#### [Your objective]
For the entries below, the result should be an exact transcription of the lines from the one with "Matrix $Q$, and" up to and including the one with "q_1\cdot q_1 &", and only those.

Excerpts from a dataset
·····
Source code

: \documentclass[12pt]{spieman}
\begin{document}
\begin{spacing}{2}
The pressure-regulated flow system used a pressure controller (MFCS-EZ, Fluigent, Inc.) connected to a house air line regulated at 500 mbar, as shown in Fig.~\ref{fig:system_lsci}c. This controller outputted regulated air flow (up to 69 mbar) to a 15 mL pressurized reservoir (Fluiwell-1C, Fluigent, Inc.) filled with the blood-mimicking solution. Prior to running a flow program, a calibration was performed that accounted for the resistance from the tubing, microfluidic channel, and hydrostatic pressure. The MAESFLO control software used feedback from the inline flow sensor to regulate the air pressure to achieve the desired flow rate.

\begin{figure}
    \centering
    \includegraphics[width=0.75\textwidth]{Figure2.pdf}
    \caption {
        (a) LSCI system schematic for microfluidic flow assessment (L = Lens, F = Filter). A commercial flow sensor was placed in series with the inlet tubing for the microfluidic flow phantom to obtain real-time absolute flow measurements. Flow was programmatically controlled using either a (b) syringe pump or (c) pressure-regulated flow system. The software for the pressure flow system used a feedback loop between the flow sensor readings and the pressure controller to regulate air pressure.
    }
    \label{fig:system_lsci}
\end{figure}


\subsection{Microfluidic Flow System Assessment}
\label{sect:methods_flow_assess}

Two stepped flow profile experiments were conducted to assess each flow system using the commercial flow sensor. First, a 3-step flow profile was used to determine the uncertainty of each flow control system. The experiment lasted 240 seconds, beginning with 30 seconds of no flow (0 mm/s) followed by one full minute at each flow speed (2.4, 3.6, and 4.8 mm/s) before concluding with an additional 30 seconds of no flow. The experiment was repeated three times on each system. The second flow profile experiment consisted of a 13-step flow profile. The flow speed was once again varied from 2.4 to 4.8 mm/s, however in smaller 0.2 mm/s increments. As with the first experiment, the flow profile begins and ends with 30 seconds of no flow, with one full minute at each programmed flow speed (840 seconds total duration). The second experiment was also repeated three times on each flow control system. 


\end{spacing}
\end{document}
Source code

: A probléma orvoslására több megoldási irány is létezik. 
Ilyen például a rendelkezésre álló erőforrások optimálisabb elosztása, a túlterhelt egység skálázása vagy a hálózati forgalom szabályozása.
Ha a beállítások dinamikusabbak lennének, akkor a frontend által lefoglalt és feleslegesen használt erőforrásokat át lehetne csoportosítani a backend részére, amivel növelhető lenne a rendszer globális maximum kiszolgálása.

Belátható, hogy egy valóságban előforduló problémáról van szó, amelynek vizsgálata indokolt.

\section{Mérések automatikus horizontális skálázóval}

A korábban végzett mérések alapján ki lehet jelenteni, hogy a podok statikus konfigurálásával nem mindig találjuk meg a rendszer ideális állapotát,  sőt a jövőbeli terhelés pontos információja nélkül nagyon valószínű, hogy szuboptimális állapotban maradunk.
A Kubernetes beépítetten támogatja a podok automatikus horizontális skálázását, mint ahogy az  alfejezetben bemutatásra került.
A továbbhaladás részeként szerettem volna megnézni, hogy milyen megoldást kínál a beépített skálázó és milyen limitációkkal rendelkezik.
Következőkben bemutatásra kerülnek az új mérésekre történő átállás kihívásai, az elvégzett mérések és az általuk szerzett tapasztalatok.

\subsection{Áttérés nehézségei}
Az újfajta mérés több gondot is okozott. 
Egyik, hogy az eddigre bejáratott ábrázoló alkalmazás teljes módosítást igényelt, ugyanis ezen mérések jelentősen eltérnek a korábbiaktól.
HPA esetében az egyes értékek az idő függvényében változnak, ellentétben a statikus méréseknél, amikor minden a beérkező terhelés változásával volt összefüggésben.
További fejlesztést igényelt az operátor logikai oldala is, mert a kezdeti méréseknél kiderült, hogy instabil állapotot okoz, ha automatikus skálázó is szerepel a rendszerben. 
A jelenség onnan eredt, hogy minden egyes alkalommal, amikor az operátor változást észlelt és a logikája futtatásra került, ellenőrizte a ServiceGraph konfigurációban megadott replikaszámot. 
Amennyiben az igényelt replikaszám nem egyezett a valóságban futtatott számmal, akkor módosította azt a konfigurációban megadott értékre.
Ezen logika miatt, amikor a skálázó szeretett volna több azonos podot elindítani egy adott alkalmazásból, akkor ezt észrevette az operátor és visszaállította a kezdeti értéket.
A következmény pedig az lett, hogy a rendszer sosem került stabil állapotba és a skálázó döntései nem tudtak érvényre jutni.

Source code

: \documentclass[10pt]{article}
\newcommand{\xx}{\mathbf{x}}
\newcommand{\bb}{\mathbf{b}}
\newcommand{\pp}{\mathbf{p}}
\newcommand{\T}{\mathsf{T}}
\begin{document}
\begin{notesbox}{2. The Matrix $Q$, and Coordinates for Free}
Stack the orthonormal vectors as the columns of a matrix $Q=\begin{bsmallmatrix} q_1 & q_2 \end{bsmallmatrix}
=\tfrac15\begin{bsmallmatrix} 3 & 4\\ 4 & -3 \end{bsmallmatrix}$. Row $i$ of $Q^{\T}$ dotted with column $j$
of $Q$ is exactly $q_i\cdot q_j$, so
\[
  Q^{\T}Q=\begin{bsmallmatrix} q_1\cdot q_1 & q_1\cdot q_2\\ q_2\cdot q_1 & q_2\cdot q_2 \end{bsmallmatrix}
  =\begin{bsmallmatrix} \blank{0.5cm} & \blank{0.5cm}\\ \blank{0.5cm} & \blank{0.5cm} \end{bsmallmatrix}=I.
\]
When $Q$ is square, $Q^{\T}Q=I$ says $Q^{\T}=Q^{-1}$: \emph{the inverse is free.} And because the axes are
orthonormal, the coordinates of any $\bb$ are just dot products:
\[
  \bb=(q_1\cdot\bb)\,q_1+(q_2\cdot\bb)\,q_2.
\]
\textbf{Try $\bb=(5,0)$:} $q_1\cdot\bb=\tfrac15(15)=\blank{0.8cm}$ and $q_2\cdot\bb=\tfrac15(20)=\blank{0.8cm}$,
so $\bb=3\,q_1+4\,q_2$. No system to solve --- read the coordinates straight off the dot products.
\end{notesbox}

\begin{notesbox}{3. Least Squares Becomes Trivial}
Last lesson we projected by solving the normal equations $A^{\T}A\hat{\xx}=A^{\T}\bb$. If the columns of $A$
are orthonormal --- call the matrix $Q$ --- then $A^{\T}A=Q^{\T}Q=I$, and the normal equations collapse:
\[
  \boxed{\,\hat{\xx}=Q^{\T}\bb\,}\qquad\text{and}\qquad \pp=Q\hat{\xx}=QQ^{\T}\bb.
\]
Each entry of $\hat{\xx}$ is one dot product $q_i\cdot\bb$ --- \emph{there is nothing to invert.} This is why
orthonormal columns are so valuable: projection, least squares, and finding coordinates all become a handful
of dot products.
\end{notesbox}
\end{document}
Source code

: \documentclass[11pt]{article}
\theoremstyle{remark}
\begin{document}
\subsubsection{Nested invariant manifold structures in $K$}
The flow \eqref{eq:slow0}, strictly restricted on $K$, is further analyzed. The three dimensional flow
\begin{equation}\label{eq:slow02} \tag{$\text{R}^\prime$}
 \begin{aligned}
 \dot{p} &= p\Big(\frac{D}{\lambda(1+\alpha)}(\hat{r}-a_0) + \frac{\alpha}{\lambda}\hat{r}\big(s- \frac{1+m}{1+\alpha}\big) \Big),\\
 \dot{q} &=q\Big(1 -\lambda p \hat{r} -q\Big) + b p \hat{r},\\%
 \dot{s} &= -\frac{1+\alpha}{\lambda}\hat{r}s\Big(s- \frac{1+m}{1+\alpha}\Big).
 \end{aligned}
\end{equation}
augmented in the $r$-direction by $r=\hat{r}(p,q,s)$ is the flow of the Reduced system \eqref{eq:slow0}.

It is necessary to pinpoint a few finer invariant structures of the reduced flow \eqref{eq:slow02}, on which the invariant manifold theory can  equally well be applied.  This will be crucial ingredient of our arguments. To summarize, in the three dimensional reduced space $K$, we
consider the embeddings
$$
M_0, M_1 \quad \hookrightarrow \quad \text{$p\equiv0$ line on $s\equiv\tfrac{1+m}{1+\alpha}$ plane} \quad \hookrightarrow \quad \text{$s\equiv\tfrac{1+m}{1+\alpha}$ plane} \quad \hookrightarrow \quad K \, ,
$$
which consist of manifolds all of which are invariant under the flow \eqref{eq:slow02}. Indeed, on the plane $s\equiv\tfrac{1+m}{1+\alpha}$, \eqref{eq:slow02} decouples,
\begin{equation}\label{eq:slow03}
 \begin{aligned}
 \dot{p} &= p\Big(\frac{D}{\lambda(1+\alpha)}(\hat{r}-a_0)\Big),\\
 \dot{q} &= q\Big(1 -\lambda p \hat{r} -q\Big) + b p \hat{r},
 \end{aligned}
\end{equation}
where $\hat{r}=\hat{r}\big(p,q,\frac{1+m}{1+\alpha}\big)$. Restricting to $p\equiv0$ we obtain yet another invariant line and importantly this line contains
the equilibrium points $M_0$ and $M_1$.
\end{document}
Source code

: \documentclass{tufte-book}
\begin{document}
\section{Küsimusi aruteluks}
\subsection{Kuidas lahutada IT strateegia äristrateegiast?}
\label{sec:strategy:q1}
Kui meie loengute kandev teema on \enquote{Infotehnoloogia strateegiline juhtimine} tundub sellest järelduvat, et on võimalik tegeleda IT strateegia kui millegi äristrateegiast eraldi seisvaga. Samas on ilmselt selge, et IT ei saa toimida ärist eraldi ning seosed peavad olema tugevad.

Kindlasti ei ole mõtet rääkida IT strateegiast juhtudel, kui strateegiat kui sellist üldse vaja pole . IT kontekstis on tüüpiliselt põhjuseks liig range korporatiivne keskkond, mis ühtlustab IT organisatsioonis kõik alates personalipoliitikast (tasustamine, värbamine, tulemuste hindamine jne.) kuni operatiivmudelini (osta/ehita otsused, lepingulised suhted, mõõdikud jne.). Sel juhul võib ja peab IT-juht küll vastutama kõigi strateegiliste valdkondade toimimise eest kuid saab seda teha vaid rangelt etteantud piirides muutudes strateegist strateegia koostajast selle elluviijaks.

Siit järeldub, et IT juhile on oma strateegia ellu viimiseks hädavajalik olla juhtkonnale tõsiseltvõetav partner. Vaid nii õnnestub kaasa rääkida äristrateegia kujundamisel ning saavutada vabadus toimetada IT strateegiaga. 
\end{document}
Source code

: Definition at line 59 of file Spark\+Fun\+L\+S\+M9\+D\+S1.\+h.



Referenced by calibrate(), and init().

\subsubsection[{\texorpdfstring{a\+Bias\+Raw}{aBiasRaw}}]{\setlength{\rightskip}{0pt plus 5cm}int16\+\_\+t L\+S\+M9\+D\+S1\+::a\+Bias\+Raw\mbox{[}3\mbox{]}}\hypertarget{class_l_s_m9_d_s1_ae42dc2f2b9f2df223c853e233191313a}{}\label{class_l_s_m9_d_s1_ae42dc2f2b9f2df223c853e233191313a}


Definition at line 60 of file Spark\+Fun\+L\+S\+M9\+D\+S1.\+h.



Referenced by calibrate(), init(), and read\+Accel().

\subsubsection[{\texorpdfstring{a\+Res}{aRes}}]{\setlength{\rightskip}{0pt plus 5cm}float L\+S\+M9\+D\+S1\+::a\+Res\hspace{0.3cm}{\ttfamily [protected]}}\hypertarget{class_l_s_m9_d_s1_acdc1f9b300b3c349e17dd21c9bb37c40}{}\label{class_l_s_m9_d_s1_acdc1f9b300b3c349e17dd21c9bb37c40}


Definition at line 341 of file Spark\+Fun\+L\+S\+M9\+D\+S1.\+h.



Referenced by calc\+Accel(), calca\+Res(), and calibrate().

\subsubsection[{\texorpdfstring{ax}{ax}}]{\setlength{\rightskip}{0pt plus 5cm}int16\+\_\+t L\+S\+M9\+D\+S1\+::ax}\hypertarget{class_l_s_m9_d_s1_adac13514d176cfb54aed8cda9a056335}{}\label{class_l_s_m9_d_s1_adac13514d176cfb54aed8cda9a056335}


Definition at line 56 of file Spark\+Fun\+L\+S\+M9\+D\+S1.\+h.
·····
#### [Result of the exercise]
\begin{notesbox}{2. The Matrix $Q$, and Coordinates for Free}
Stack the orthonormal vectors as the columns of a matrix $Q=\begin{bsmallmatrix} q_1 & q_2 \end{bsmallmatrix}
=\tfrac15\begin{bsmallmatrix} 3 & 4\\ 4 & -3 \end{bsmallmatrix}$. Row $i$ of $Q^{\T}$ dotted with column $j$
of $Q$ is exactly $q_i\cdot q_j$, so
\[
  Q^{\T}Q=\begin{bsmallmatrix} q_1\cdot q_1 & q_1\cdot q_2\\ q_2\cdot q_1 & q_2\cdot q_2 \end{bsmallmatrix}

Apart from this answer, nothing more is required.